##### Exercise inputs #####

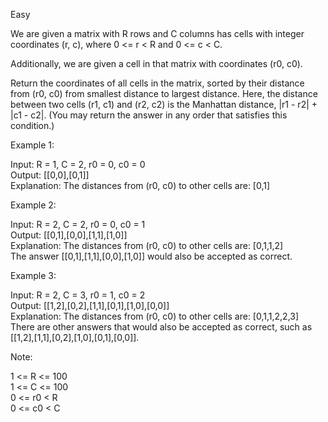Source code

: Easy

We are given a matrix with R rows and C columns has cells with integer coordinates (r, c), where 0 <= r < R and 0 <= c < C.

Additionally, we are given a cell in that matrix with coordinates (r0, c0).

Return the coordinates of all cells in the matrix, sorted by their distance from (r0, c0) from smallest distance to largest distance.  Here, the distance between two cells (r1, c1) and (r2, c2) is the Manhattan distance, |r1 - r2| + |c1 - c2|.  (You may return the answer in any order that satisfies this condition.)

 
Example 1:  

Input: R = 1, C = 2, r0 = 0, c0 = 0  
Output: [[0,0],[0,1]]  
Explanation: The distances from (r0, c0) to other cells are: [0,1]

Example 2:  

Input: R = 2, C = 2, r0 = 0, c0 = 1  
Output: [[0,1],[0,0],[1,1],[1,0]]  
Explanation: The distances from (r0, c0) to other cells are: [0,1,1,2]  
The answer [[0,1],[1,1],[0,0],[1,0]] would also be accepted as correct.

Example 3:

Input: R = 2, C = 3, r0 = 1, c0 = 2  
Output: [[1,2],[0,2],[1,1],[0,1],[1,0],[0,0]]  
Explanation: The distances from (r0, c0) to other cells are: [0,1,1,2,2,3]  
There are other answers that would also be accepted as correct, such as [[1,2],[1,1],[0,2],[1,0],[0,1],[0,0]].
 

Note:

1 <= R <= 100  
1 <= C <= 100  
0 <= r0 < R  
0 <= c0 < C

#####

Please write out exactly the line containing "Input: R = 2, C = 3, r0 = 1, c0 = 2" and every line after it through the end of the records, nothing more.

Output:
Input: R = 2, C = 3, r0 = 1, c0 = 2  
Output: [[1,2],[0,2],[1,1],[0,1],[1,0],[0,0]]  
Explanation: The distances from (r0, c0) to other cells are: [0,1,1,2,2,3]  
There are other answers that would also be accepted as correct, such as [[1,2],[1,1],[0,2],[1,0],[0,1],[0,0]].
 

Note:

1 <= R <= 100  
1 <= C <= 100  
0 <= r0 < R  
0 <= c0 < C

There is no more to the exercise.